▶ Work task
Reprint each record exactly. Pictures are not reprinted.

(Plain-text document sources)
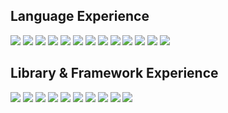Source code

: 

<!--
**Shayan-Bravo/Shayan-Bravo** is a ✨ _special_ ✨ repository because its `README.md` (this file) appears on your GitHub profile.

Here are some ideas to get you started:

- 🔭 I’m currently working on ...
- 🌱 I’m currently learning ...
- 👯 I’m looking to collaborate on ...
- 🤔 I’m looking for help with ...
- 💬 Ask me about ...
- 📫 How to reach me: ...
- 😄 Pronouns: ...
- ⚡ Fun fact: ...
-->
## Language Experience

<img src="https://img.shields.io/badge/Python-grey.svg?&style=square&logo=Python"> <img src="https://img.shields.io/badge/C++-grey.svg?&style=square&logo=C++"> <img src="https://img.shields.io/badge/C-grey.svg?&style=square&logo=C"> <img src="https://img.shields.io/badge/java-grey.svg?&style=square&logo=Java"> <img src="https://img.shields.io/badge/JavaScript-grey.svg?&style=square&logo=JavaScript"> <img src="https://img.shields.io/badge/TypeScript-grey.svg?&style=square&logo=TypeScript"> <img src="https://img.shields.io/badge/Dart-grey.svg?&style=square&logo=Dart"> <img src="https://img.shields.io/badge/PostgreSQL-grey.svg?&style=square&logo=PostgreSQL"> <img src="https://img.shields.io/badge/MySQL-grey.svg?&style=square&logo=MySQL&logoColor=white"> <img src="https://img.shields.io/badge/HTML5-grey.svg?&style=square&logo=HTML5"> <img src="https://img.shields.io/badge/XML-grey.svg?&style=square&logo=XML"> <img src="https://img.shields.io/badge/CSS3-grey.svg?&style=square&logo=CSS3"> <img src="https://img.shields.io/badge/PHP-grey.svg?&style=square&logo=PHP">

## Library & Framework Experience
<img src="https://img.shields.io/badge/React-grey.svg?&style=square&logo=React"> <img src="https://img.shields.io/badge/Express-grey.svg?&style=square&logo=Express"> <img src="https://img.shields.io/badge/Node.Js-grey.svg?&style=square&logo=Node.js"> <img src="https://img.shields.io/badge/OpenCV-grey.svg?&style=square&logo=OpenCV"> <img src="https://img.shields.io/badge/NumPy-grey.svg?&style=square&logo=NumPy"> <img src="https://img.shields.io/badge/PyTorch-grey.svg?&style=square&logo=PyTorch"> <img src="https://img.shields.io/badge/FFmpeg-grey.svg?&style=square&logo=FFmpeg"> <img src="https://img.shields.io/badge/TensorFlow-grey.svg?&style=square&logo=TensorFlow"> <img src="https://img.shields.io/badge/Keras-grey.svg?&style=square&logo=Keras"> <img src="https://img.shields.io/badge/Flutter-grey.svg?&style=square&logo=Flutter">

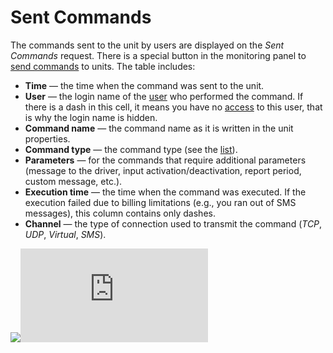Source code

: # Sent Commands

The commands sent to the unit by users are displayed on the _Sent Commands_ request. There is a special button in the monitoring panel to [send commands](https://docs.wialon.com/en/hosting/user/monitor/cmd) to units. The table includes:

* **Time** — the time when the command was sent to the unit.
* **User** — the login name of the [user](https://docs.wialon.com/en/hosting/user/users/users) who performed the command. If there is a dash in this cell, it means you have no [access](https://docs.wialon.com/en/hosting/cms/rights/rights) to this user, that is why the login name is hidden.
* **Command name** — the command name as it is written in the unit properties.
* **Command type** — the command type \(see the [list](https://docs.wialon.com/en/hosting/user/monitor/cmd#standard_commands)\).
* **Parameters** — for the commands that require additional parameters \(message to the driver, input activation/deactivation, report period, custom message, etc.\).
* **Execution time** — the time when the command was executed. If the execution failed due to billing limitations \(e.g., you ran out of SMS messages\), this column contains only dashes.
* **Channel** — the type of connection used to transmit the command \(_TCP_, _UDP_, _Virtual_, _SMS_\).

![](https://docs.wialon.com/en/hosting/_media/msg/cmd.png)![](https://docs.wialon.com/en/hosting/lib/exe/indexer.php?id=user%3Amsg%3Acmd&1550650799)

▶ Exercise output
Source code

: 

<!--
**Shayan-Bravo/Shayan-Bravo** is a ✨ _special_ ✨ repository because its `README.md` (this file) appears on your GitHub profile.

Here are some ideas to get you started:

- 🔭 I’m currently working on ...
- 🌱 I’m currently learning ...
- 👯 I’m looking to collaborate on ...
- 🤔 I’m looking for help with ...
- 💬 Ask me about ...
- 📫 How to reach me: ...
- 😄 Pronouns: ...
- ⚡ Fun fact: ...
-->
## Language Experience

<img src="https://img.shields.io/badge/Python-grey.svg?&style=square&logo=Python"> <img src="https://img.shields.io/badge/C++-grey.svg?&style=square&logo=C++"> <img src="https://img.shields.io/badge/C-grey.svg?&style=square&logo=C"> <img src="https://img.shields.io/badge/java-grey.svg?&style=square&logo=Java"> <img src="https://img.shields.io/badge/JavaScript-grey.svg?&style=square&logo=JavaScript"> <img src="https://img.shields.io/badge/TypeScript-grey.svg?&style=square&logo=TypeScript"> <img src="https://img.shields.io/badge/Dart-grey.svg?&style=square&logo=Dart"> <img src="https://img.shields.io/badge/PostgreSQL-grey.svg?&style=square&logo=PostgreSQL"> <img src="https://img.shields.io/badge/MySQL-grey.svg?&style=square&logo=MySQL&logoColor=white"> <img src="https://img.shields.io/badge/HTML5-grey.svg?&style=square&logo=HTML5"> <img src="https://img.shields.io/badge/XML-grey.svg?&style=square&logo=XML"> <img src="https://img.shields.io/badge/CSS3-grey.svg?&style=square&logo=CSS3"> <img src="https://img.shields.io/badge/PHP-grey.svg?&style=square&logo=PHP">

## Library & Framework Experience
<img src="https://img.shields.io/badge/React-grey.svg?&style=square&logo=React"> <img src="https://img.shields.io/badge/Express-grey.svg?&style=square&logo=Express"> <img src="https://img.shields.io/badge/Node.Js-grey.svg?&style=square&logo=Node.js"> <img src="https://img.shields.io/badge/OpenCV-grey.svg?&style=square&logo=OpenCV"> <img src="https://img.shields.io/badge/NumPy-grey.svg?&style=square&logo=NumPy"> <img src="https://img.shields.io/badge/PyTorch-grey.svg?&style=square&logo=PyTorch"> <img src="https://img.shields.io/badge/FFmpeg-grey.svg?&style=square&logo=FFmpeg"> <img src="https://img.shields.io/badge/TensorFlow-grey.svg?&style=square&logo=TensorFlow"> <img src="https://img.shields.io/badge/Keras-grey.svg?&style=square&logo=Keras"> <img src="https://img.shields.io/badge/Flutter-grey.svg?&style=square&logo=Flutter">

Source code

: # Sent Commands

The commands sent to the unit by users are displayed on the _Sent Commands_ request. There is a special button in the monitoring panel to [send commands](https://docs.wialon.com/en/hosting/user/monitor/cmd) to units. The table includes:

* **Time** — the time when the command was sent to the unit.
* **User** — the login name of the [user](https://docs.wialon.com/en/hosting/user/users/users) who performed the command. If there is a dash in this cell, it means you have no [access](https://docs.wialon.com/en/hosting/cms/rights/rights) to this user, that is why the login name is hidden.
* **Command name** — the command name as it is written in the unit properties.
* **Command type** — the command type \(see the [list](https://docs.wialon.com/en/hosting/user/monitor/cmd#standard_commands)\).
* **Parameters** — for the commands that require additional parameters \(message to the driver, input activation/deactivation, report period, custom message, etc.\).
* **Execution time** — the time when the command was executed. If the execution failed due to billing limitations \(e.g., you ran out of SMS messages\), this column contains only dashes.
* **Channel** — the type of connection used to transmit the command \(_TCP_, _UDP_, _Virtual_, _SMS_\).

![](https://docs.wialon.com/en/hosting/_media/msg/cmd.png)![](https://docs.wialon.com/en/hosting/lib/exe/indexer.php?id=user%3Amsg%3Acmd&1550650799)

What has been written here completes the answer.